Sweet Harmony - Claire North
«Voici Harmony Meads, dix-neuf ans, en train de faire un
choix à propos de son corps, de sa vie, pas à cause d’un mec obsédé par ses extensions,
d’un connard persuadé que tout le monde était dans le même cas que lui, que nul
n’avait besoin de préservatif – même s’il ne s’était pas soucié d’investir dans
une extension pour ses testicules, se disait-elle -, mais bien parce qu’au bout
du compte, elle voulait avoir le contrôle.
Elle tapa sur "acheter".
Ce fut ainsi que tout commença.»
Jeune et belle, Harmony Meads est promise à un avenir radieux. Sa carrière d’agente immobilière pour yuppies file vers les sommets, et le couple qu’elle forme avec Jiannis fait sensation dans les soirées les plus courues de la City. Pourtant, Harmony a un problème. Là. Sur le menton. Juste un petit bouton. Pas méchant, trois fois rien, mais bien là. Or, ce bouton est une impossibilité. Ses nombreux abonnements à Fullife, son fournisseur de santé, assurent le parfait réglage de ses nanos, et sa kyrielle d’extensions — Derméclat, Réveil en Beauté, Fraîche et Guillerette, Fini le Dentiste, Puissant Maintien, Prenez le Contrôle — garantissent à Harmony l’éclat d’une jeunesse insolente, et une efficience maximum en toutes circonstances. Certes. Mais alors, ce bouton ? Ne pourrait-il pas s’avérer un symptôme ? Car être la meilleure version de soi-même a un prix.

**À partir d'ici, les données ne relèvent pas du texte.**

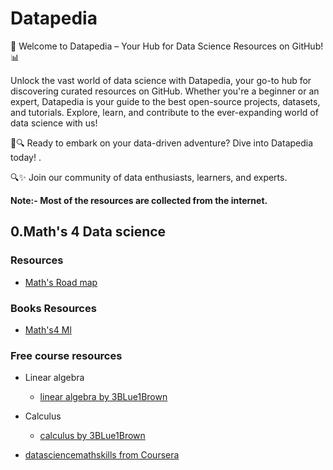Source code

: # Datapedia


🚀  Welcome to Datapedia – Your Hub for Data Science Resources on GitHub!  📊

Unlock the vast world of data science with Datapedia, your go-to hub for discovering curated resources on GitHub.
Whether you're a beginner or an expert, Datapedia is your guide to the best open-source projects, datasets, and tutorials. Explore, learn, and contribute to the ever-expanding world of data science with us! 



🚀🔍 Ready to embark on your data-driven adventure? Dive into Datapedia today! .


🔍✨ Join our community of data enthusiasts, learners, and experts. 


**Note:-  Most of the resources are collected from the internet.**



## 0.Math's 4 Data science


### Resources

- [Math's Road map](https://docs.google.com/spreadsheets/d/10spJMs0Zmv5cugfFjJVc4MudyOVjl_16Ef5z54oxqnM/edit#gid=241859416)

### Books Resources

- [Math's4 Ml](https://gwthomas.github.io/docs/math4ml.pdf)

### Free  course resources

- Linear algebra 
    - [linear algebra by 3BLue1Brown ](https://www.youtube.com/watch?v=fNk_zzaMoSs&list=PLZHQObOWTQDPD3MizzM2xVFitgF8hE_ab&pp=iAQB)

- Calculus 
    - [calculus by 3BLue1Brown](https://www.youtube.com/watch?v=WUvTyaaNkzM&list=PLZHQObOWTQDMsr9K-rj53DwVRMYO3t5Yr&pp=iAQB)

- [datasciencemathskills from  Coursera](https://www.coursera.org/learn/datasciencemathskills)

Un prix élevé, à vrai dire… Pour Harmony Meads, il se pourrait que l’heure de s’en acquitter ait sonné.
Le soir même, elle achetait Sourire Éclatant.

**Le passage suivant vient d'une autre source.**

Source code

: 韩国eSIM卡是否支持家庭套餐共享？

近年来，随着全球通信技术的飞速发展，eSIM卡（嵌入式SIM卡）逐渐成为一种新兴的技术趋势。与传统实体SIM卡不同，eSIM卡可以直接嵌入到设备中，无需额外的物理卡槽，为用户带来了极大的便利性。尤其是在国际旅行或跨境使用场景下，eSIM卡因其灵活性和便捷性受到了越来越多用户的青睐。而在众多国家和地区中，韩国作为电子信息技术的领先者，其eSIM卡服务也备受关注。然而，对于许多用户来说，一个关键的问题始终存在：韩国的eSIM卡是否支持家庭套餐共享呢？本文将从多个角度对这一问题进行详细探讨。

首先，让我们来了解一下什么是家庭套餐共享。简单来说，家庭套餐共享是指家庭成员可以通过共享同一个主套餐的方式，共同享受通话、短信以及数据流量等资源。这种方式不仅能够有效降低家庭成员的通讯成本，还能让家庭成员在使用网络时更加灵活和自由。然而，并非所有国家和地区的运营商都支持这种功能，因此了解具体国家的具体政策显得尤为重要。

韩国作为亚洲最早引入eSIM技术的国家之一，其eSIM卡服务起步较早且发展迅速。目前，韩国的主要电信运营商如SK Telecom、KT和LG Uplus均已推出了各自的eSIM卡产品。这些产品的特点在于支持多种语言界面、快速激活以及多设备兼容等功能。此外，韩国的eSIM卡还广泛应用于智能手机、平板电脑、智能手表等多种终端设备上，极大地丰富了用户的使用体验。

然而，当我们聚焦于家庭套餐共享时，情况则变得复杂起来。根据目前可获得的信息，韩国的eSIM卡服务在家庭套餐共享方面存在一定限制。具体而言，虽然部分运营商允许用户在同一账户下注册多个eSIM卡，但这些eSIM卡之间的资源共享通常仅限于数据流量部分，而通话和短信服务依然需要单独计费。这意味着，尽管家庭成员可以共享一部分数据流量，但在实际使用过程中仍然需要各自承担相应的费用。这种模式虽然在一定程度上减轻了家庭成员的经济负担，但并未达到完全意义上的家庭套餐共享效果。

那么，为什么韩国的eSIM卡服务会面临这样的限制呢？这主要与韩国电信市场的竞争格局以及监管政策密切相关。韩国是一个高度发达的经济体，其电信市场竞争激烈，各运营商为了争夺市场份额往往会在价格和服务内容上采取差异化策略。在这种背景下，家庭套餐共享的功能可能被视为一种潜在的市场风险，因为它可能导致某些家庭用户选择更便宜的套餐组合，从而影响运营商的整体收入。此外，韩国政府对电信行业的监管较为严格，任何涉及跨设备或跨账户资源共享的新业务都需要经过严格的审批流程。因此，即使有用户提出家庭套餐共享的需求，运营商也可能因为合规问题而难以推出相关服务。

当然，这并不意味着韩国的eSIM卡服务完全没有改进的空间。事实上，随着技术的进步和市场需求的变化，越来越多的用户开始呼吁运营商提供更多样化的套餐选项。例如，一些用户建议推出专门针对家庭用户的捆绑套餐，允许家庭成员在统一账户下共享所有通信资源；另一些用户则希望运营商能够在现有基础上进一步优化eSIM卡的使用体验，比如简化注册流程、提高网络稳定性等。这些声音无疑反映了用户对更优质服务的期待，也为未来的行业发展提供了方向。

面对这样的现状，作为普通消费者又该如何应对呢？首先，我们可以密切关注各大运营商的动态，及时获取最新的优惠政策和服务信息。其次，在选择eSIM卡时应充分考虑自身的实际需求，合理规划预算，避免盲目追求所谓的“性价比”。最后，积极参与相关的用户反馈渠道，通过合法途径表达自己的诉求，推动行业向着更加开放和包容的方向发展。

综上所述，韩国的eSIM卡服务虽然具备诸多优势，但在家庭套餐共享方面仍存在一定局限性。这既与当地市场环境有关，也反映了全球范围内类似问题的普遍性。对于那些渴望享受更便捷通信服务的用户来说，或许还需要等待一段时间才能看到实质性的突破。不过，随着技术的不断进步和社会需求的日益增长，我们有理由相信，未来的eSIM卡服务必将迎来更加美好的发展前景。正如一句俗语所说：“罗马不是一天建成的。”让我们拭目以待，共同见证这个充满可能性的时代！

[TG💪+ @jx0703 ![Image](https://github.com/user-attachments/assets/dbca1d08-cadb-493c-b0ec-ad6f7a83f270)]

Cela lui provoqua un temps des douleurs au visage, elle n’aimait pas la manière dont cela faisait paraitre ses dents proéminentes en lui retroussant les lèvres tout en lui tirant les yeux vers le bas, au point que sa vision périphérique se troublait parfois, mais, de l’avis général, c’était néanmoins beaucoup mieux.»
Sweet Harmony, novella publiée chez Le Bélial dans la fameuse collection de textes courts Une Heure-Lumière, propose une récit d’anticipation dystopique aux allures d’un épisode de Black Mirror. Claire North a imaginé un futur proche glaçant et frappant par sa vraisemblance où les nanotechnologies sont utilisées pour modeler le physique des gens. Grâce à Fullife qui propose de nombreux et divers abonnements et extensions, adieu la peau terne, les cernes sous les yeux, les vergetures, la mauvaise haleine ou encore les baisses de libido !

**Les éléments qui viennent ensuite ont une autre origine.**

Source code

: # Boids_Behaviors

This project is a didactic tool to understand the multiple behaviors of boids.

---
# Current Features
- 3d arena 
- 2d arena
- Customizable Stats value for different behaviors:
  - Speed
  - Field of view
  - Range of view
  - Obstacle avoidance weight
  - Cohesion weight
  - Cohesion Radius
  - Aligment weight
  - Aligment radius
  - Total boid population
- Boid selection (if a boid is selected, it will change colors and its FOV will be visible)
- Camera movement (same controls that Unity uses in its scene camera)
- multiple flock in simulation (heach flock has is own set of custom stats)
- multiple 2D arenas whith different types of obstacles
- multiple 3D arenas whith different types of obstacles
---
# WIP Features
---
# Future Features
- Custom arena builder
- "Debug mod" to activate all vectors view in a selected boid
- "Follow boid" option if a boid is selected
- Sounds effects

La novella se concentre exclusivement sur le personnage d’Harmony Meads. On assiste à sa dégringolade sociale, professionnelle et financière alors qu’elle se noie petit à petit dans ce culte de l’image et du paraître. Le premier chapitre nous présente cette jeune femme paniquée par un bouton sur son menton. Elle apprend que suite à trop d’impayés, ses abonnements vont être suspendus l’un après l’autre et qu’elle va retrouver son physique d’avant, voire pire. Les chapitres suivants remontent dans le temps et le lecteur voit comment elle en est arrivée là. On comprend l’étendue du problème et des dégâts liés à ses choix superficiels.
Car Harmony Meads est un personnage complétement addict, enfermé dans un cercle vicieux, qu’on peine à réellement apprécier. Mon point de vue vis-à-vis d’elle ne faisait qu’osciller : je n’arrivais pas à savoir si je devais avoir de la pitié pour cette jeune femme, si je devais la soutenir dans son combat pour s’en sortir ou au contraire la mépriser pour ses choix stupides et son comportement détestable envers sa mère. Je l’ai trouvé un peu caricaturale par moments mais l’autrice a probablement poussé le personnage à l’extrême pour mieux en souligner le ridicule.
Avec son écriture cynique et grinçante, sans concession, Claire
North délivre une véritable satire sociale et critique cette société (la nôtre)
qui pousse les gens à être beaux et parfaits au quotidien avec ses diktats de l'apparence. Elle alarme sur cette cette hyper-connectée et consumériste vers laquelle on pourrait se diriger avec
toutes les avancées technologiques et médicales, les intelligences artificielles
et l’omniprésence des réseaux sociaux où règne la superficialité. Cette novella
dénonce également le patriarcat ainsi que les relations toxiques et
manipulatrices mais ça reste plutôt en surface pour ces points-là.